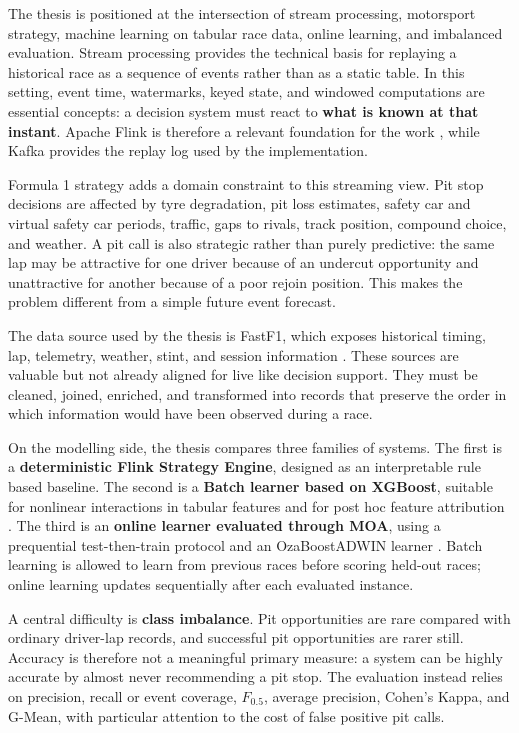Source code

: The thesis is positioned at the intersection of stream processing, motorsport strategy, machine learning on tabular race data, 
online learning, and imbalanced evaluation. Stream processing provides the technical basis for replaying a historical race as a sequence 
of events rather than as a static table. In this setting, event time, watermarks, keyed state, and windowed computations are essential concepts: 
a decision system must react to \textbf{what is known at that instant}. Apache Flink is therefore a relevant foundation 
for the work \citep{carbone2015flink}, while Kafka provides the replay log used by the implementation.

Formula 1 strategy adds a domain constraint to this streaming view. Pit stop decisions are affected by tyre degradation, pit loss estimates, 
safety car and virtual safety car periods, traffic, gaps to rivals, track position, compound choice, and weather. A pit call is also strategic 
rather than purely predictive: the same lap may be attractive for one driver because of an undercut opportunity and unattractive for another 
because of a poor rejoin position. This makes the problem different from a simple future event forecast.

The data source used by the thesis is FastF1, which exposes historical timing, lap, telemetry, weather, stint, and session information 
\citep{Oehrly2025}. These sources are valuable but not already aligned for live like decision support. They must be cleaned, joined, enriched, 
and transformed into records that preserve the order in which information would have been observed during a race.

On the modelling side, the thesis compares three families of systems. The first is a \textbf{deterministic Flink Strategy Engine}, designed as 
an interpretable rule based baseline. The second is a \textbf{Batch learner based on XGBoost}, suitable for nonlinear interactions in tabular 
features and for post hoc feature attribution \citep{chen2016xgboost}. The third is an \textbf{online learner evaluated through MOA}, using a 
prequential test-then-train protocol and an OzaBoostADWIN learner \citep{bifet2010moa}. Batch learning is allowed to learn from previous races 
before scoring held-out races; online learning updates sequentially after each evaluated instance.

A central difficulty is \textbf{class imbalance}. Pit opportunities are rare compared with ordinary driver-lap records, and successful pit 
opportunities are rarer still. Accuracy is therefore not a meaningful primary measure: a system can be highly accurate by almost never 
recommending a pit stop. The evaluation instead relies on precision, recall or event coverage, $F_{0.5}$, average precision, Cohen's Kappa, 
and G-Mean, with particular attention to the cost of false positive pit calls.
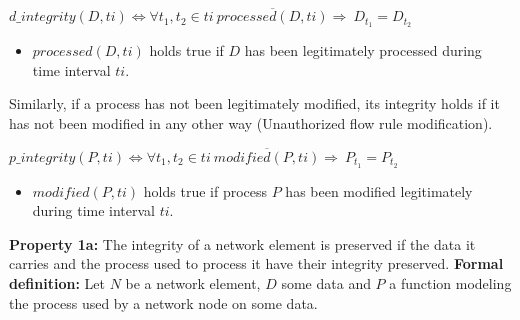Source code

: \begin{myformula}
$d\_integrity(D,ti) \Leftrightarrow \forall t_1,t_2\in ti ~ \overline{processed(D, ti)} \Rightarrow 
~D_{t_1}=D_{t_2}$ 
\end{myformula}

\begin{itemize}
\item $processed(D, ti)$ holds true if $D$ has been legitimately processed during time interval $ti$.

\end{itemize}

Similarly, if a process has not been legitimately modified, its integrity holds if it has not been modified in any other way (\eg Unauthorized flow rule modification). 

\begin{myformula}
$p\_integrity(P, ti) \Leftrightarrow \forall t_1,t_2 \in ti~ \overline{modified(P, ti)}\Rightarrow 
~P_{t_1}=P_{t_2}$
\end{myformula}

\begin{itemize}
\item $modified(P,ti)$ holds true if process $P$ has been modified legitimately during time interval $ti$.
\end{itemize}


\textbf{Property 1a:} The integrity of a network element is preserved if the data it carries and the process used to process it have their integrity preserved. 
\newline
\textbf{Formal definition:} Let $N$ be a network element, $D$ some data and $P$ a function modeling the process used by a network node on some data.

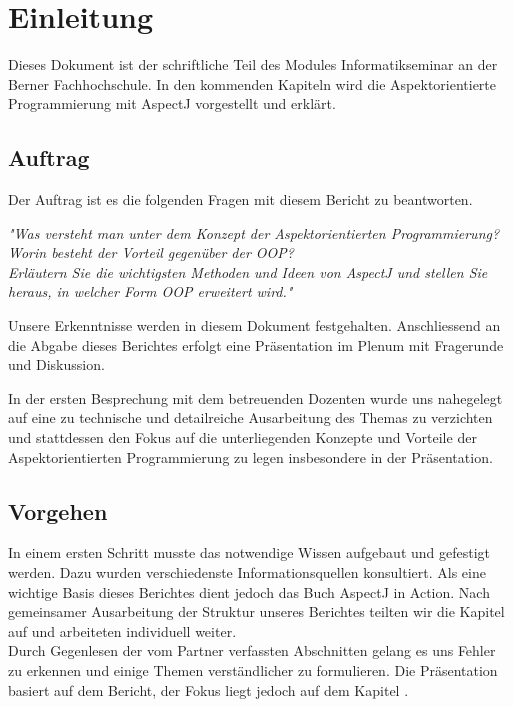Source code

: \chapter{Einleitung}
\label{chap:einleitung}

Dieses Dokument ist der schriftliche Teil des Modules Informatikseminar an der Berner Fachhochschule. In den kommenden Kapiteln wird die Aspektorientierte Programmierung mit AspectJ vorgestellt und erklärt.

\nocite{laddad:aspectj}

\section{Auftrag}
\label{sec:einleitung_auftrag}

Der Auftrag ist es die folgenden Fragen mit diesem Bericht zu beantworten.

\textit{"Was versteht man unter dem Konzept der Aspektorientierten Programmierung?\\
Worin besteht der Vorteil gegenüber der OOP? \\
Erläutern Sie die wichtigsten Methoden und Ideen von AspectJ und stellen Sie heraus, in welcher Form OOP erweitert wird."} \cite{moodle:auftrag}

Unsere Erkenntnisse werden in diesem Dokument festgehalten. Anschliessend an die Abgabe dieses Berichtes erfolgt eine Präsentation im Plenum mit Fragerunde und Diskussion. 

In der ersten Besprechung mit dem betreuenden Dozenten wurde uns nahegelegt auf eine zu technische und detailreiche Ausarbeitung des Themas zu verzichten und stattdessen den Fokus auf die unterliegenden Konzepte und Vorteile der Aspektorientierten Programmierung zu legen insbesondere in der Präsentation.

\section{Vorgehen}
\label{sec:einleitung_vorgehen}

In einem ersten Schritt musste das notwendige Wissen aufgebaut und gefestigt werden. Dazu wurden verschiedenste Informationsquellen konsultiert. Als eine wichtige Basis dieses Berichtes dient jedoch das Buch \glqq AspectJ in Action\grqq \cite{laddad:aspectj}. Nach gemeinsamer Ausarbeitung der Struktur unseres Berichtes teilten wir die Kapitel auf und arbeiteten individuell weiter. \\
Durch Gegenlesen der vom Partner verfassten Abschnitten gelang es uns Fehler zu erkennen und einige Themen verständlicher zu formulieren. Die Präsentation basiert auf dem Bericht, der Fokus liegt jedoch auf dem Kapitel .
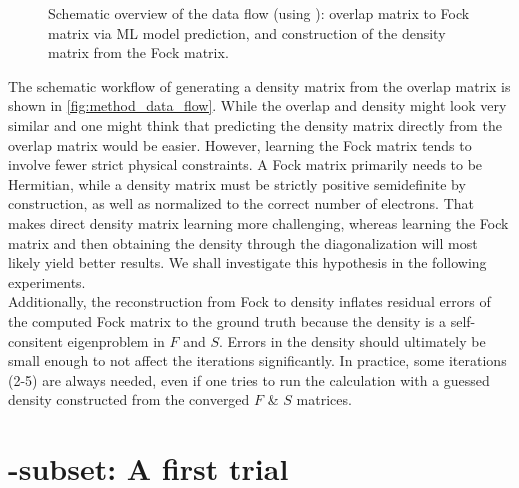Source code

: \begin{figure}[H]
    \caption[Schematic overview data flow]{Schematic overview of the data flow (using ): overlap matrix to Fock matrix via ML model prediction, and construction of the density matrix from the Fock matrix.}
    \label{fig:method_data_flow}
\end{figure}

The schematic workflow of generating a density matrix from the overlap matrix is shown in \autoref{fig:method_data_flow}. While the overlap and density might look very similar and one might think that predicting the density matrix directly from the overlap matrix would be easier. However, learning the Fock matrix tends to involve fewer strict physical constraints. A Fock matrix primarily needs to be Hermitian, while a density matrix must be strictly positive semidefinite by construction, as well as normalized to the correct number of electrons. That makes direct density matrix learning more challenging, whereas learning the Fock matrix and then obtaining the density through the diagonalization will most likely yield better results. We shall investigate this hypothesis in the following experiments.\\

Additionally, the reconstruction from Fock to density inflates residual errors of the computed Fock matrix to the ground truth because the density is a self-consitent eigenproblem in $F$ and $S$. Errors in the density should ultimately be small enough to not affect the iterations significantly. In practice, some iterations (2-5) are always needed, even if one tries to run the calculation with a guessed density constructed from the converged $F$ \& $S$ matrices.\\

\section{-subset: A first trial}
\label{sec:qm9_c5h4n2o2}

• **TASK OBJECTIVE**
Answer with one number only, the count of lines in the listing that hold the word "using".

• **TASK ANSWER**
2